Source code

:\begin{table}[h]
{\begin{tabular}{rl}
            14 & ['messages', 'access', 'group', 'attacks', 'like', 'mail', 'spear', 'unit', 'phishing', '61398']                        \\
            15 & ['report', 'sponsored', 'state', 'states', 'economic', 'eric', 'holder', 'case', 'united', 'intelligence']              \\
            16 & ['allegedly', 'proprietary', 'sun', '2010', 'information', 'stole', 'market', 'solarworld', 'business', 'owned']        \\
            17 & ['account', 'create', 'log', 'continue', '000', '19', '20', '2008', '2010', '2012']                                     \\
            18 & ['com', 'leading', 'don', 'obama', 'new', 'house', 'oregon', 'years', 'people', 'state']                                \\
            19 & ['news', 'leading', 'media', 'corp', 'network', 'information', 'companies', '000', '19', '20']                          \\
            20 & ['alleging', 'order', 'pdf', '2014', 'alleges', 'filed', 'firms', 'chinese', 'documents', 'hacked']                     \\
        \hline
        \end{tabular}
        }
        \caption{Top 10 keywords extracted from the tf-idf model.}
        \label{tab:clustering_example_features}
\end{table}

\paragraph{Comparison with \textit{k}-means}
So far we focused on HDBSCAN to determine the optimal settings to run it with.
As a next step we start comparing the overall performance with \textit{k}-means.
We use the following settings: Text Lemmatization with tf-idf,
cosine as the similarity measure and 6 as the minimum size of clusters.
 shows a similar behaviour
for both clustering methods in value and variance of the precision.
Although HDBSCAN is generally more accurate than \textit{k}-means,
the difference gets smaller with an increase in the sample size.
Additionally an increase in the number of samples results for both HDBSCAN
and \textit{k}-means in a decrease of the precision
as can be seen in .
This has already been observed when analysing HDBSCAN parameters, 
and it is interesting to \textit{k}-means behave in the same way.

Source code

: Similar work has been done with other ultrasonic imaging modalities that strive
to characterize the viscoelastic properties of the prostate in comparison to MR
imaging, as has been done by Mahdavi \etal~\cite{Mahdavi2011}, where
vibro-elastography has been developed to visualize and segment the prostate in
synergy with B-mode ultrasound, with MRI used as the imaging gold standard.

_The task_. The answer should reproduce each entry above in full.

_Answer for the task_.
Source code

:\begin{table}[h]
{\begin{tabular}{rl}
            14 & ['messages', 'access', 'group', 'attacks', 'like', 'mail', 'spear', 'unit', 'phishing', '61398']                        \\
            15 & ['report', 'sponsored', 'state', 'states', 'economic', 'eric', 'holder', 'case', 'united', 'intelligence']              \\
            16 & ['allegedly', 'proprietary', 'sun', '2010', 'information', 'stole', 'market', 'solarworld', 'business', 'owned']        \\
            17 & ['account', 'create', 'log', 'continue', '000', '19', '20', '2008', '2010', '2012']                                     \\
            18 & ['com', 'leading', 'don', 'obama', 'new', 'house', 'oregon', 'years', 'people', 'state']                                \\
            19 & ['news', 'leading', 'media', 'corp', 'network', 'information', 'companies', '000', '19', '20']                          \\
            20 & ['alleging', 'order', 'pdf', '2014', 'alleges', 'filed', 'firms', 'chinese', 'documents', 'hacked']                     \\
        \hline
        \end{tabular}
        }
        \caption{Top 10 keywords extracted from the tf-idf model.}
        \label{tab:clustering_example_features}
\end{table}

\paragraph{Comparison with \textit{k}-means}
So far we focused on HDBSCAN to determine the optimal settings to run it with.
As a next step we start comparing the overall performance with \textit{k}-means.
We use the following settings: Text Lemmatization with tf-idf,
cosine as the similarity measure and 6 as the minimum size of clusters.
 shows a similar behaviour
for both clustering methods in value and variance of the precision.
Although HDBSCAN is generally more accurate than \textit{k}-means,
the difference gets smaller with an increase in the sample size.
Additionally an increase in the number of samples results for both HDBSCAN
and \textit{k}-means in a decrease of the precision
as can be seen in .
This has already been observed when analysing HDBSCAN parameters, 
and it is interesting to \textit{k}-means behave in the same way.

Source code

: Similar work has been done with other ultrasonic imaging modalities that strive
to characterize the viscoelastic properties of the prostate in comparison to MR
imaging, as has been done by Mahdavi \etal~\cite{Mahdavi2011}, where
vibro-elastography has been developed to visualize and segment the prostate in
synergy with B-mode ultrasound, with MRI used as the imaging gold standard.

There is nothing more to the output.